Plain-text document sources:
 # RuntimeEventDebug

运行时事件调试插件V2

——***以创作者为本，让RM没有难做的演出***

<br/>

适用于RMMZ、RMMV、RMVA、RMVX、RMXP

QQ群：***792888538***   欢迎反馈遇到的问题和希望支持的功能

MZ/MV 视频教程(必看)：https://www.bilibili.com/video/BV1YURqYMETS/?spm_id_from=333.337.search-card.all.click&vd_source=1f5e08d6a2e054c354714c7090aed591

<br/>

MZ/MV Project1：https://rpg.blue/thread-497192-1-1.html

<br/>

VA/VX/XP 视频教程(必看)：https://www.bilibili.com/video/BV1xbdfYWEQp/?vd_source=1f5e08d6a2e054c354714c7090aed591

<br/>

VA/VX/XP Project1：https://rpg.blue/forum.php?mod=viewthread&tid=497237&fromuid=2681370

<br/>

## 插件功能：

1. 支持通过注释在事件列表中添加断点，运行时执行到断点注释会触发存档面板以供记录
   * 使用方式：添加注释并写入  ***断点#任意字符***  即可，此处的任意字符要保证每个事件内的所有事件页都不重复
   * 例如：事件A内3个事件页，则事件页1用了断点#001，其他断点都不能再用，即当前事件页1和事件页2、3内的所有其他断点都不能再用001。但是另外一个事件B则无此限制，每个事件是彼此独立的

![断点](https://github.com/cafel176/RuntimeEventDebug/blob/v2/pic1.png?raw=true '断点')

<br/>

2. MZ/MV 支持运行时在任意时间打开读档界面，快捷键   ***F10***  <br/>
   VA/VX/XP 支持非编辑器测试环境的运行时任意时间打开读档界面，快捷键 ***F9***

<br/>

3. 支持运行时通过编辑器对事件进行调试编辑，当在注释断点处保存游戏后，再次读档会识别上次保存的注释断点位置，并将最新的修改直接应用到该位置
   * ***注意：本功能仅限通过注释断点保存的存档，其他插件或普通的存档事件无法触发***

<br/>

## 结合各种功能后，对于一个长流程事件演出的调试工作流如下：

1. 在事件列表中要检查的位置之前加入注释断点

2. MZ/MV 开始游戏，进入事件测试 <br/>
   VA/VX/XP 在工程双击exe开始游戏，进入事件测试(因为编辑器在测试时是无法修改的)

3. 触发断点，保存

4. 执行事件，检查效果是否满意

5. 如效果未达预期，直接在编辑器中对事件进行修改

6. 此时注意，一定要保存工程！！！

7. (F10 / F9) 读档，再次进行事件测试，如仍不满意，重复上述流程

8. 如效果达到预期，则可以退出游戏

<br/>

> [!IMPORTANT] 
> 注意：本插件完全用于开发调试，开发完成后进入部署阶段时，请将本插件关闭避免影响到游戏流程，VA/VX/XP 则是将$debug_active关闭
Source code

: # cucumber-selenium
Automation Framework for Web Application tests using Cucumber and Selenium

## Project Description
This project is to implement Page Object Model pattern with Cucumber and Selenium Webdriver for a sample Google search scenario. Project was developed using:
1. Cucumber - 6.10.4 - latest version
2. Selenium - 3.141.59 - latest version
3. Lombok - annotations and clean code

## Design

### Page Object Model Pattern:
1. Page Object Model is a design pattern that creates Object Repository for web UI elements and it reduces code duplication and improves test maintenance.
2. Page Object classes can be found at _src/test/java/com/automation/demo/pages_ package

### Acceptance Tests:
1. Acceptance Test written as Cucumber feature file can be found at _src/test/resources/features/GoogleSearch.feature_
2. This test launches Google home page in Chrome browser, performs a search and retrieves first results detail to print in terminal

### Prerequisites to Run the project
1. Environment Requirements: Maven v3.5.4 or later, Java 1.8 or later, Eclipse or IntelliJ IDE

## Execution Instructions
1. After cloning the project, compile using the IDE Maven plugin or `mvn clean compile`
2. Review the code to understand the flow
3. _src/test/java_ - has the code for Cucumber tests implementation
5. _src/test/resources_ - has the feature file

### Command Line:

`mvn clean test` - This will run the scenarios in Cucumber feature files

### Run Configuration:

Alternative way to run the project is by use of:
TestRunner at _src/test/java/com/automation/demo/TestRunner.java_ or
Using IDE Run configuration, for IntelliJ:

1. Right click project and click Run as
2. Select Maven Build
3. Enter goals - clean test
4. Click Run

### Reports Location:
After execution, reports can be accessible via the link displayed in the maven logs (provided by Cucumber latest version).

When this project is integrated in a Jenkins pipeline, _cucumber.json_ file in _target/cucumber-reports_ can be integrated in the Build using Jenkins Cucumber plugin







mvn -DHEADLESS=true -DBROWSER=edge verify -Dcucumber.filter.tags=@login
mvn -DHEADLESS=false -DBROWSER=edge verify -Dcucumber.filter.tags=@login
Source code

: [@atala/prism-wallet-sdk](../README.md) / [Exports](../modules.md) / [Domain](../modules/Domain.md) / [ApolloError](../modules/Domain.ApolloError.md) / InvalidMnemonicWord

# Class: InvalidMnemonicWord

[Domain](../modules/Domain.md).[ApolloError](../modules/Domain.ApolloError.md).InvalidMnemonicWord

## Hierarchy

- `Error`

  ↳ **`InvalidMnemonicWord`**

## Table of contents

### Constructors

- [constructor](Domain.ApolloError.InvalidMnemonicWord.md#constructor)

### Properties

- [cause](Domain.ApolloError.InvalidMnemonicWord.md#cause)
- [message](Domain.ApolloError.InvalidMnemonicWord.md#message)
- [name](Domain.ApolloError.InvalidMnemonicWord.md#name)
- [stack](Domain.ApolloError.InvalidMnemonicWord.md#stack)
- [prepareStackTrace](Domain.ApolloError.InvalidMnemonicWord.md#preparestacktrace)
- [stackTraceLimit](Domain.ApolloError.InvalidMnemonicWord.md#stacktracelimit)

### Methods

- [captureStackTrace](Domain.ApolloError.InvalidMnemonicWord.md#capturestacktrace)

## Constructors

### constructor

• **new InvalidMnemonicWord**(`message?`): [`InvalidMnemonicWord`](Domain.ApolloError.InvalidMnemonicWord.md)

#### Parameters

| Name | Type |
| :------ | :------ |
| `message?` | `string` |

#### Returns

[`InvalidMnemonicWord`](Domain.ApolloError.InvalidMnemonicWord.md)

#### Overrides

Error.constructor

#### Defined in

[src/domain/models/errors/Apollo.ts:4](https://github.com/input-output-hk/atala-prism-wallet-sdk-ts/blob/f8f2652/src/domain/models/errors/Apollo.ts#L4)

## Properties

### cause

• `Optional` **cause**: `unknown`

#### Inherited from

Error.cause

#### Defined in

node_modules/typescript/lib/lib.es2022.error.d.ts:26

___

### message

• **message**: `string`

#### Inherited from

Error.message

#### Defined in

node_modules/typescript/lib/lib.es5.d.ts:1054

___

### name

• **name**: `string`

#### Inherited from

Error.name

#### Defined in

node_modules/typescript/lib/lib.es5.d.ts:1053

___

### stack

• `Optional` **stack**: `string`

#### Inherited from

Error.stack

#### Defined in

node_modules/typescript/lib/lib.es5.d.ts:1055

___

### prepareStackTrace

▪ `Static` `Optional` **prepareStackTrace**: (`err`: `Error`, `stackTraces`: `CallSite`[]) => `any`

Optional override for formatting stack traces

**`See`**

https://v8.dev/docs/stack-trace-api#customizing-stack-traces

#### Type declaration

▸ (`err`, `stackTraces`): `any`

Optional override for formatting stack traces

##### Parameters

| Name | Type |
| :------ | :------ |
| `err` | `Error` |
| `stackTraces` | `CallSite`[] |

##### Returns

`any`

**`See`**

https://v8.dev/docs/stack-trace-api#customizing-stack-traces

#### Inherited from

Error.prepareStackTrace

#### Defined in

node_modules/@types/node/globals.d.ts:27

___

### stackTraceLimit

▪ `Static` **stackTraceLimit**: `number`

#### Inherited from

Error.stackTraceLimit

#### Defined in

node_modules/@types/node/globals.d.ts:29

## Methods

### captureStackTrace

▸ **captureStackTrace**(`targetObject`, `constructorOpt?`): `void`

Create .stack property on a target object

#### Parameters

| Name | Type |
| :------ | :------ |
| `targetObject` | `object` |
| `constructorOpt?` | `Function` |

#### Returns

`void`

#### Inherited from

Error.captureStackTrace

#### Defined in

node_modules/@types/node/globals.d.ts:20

WHAT IS BEING ASKED >> Number of lines above with the word "stackTraceLimit": state it alone.

YOUR SOLUTION >> 4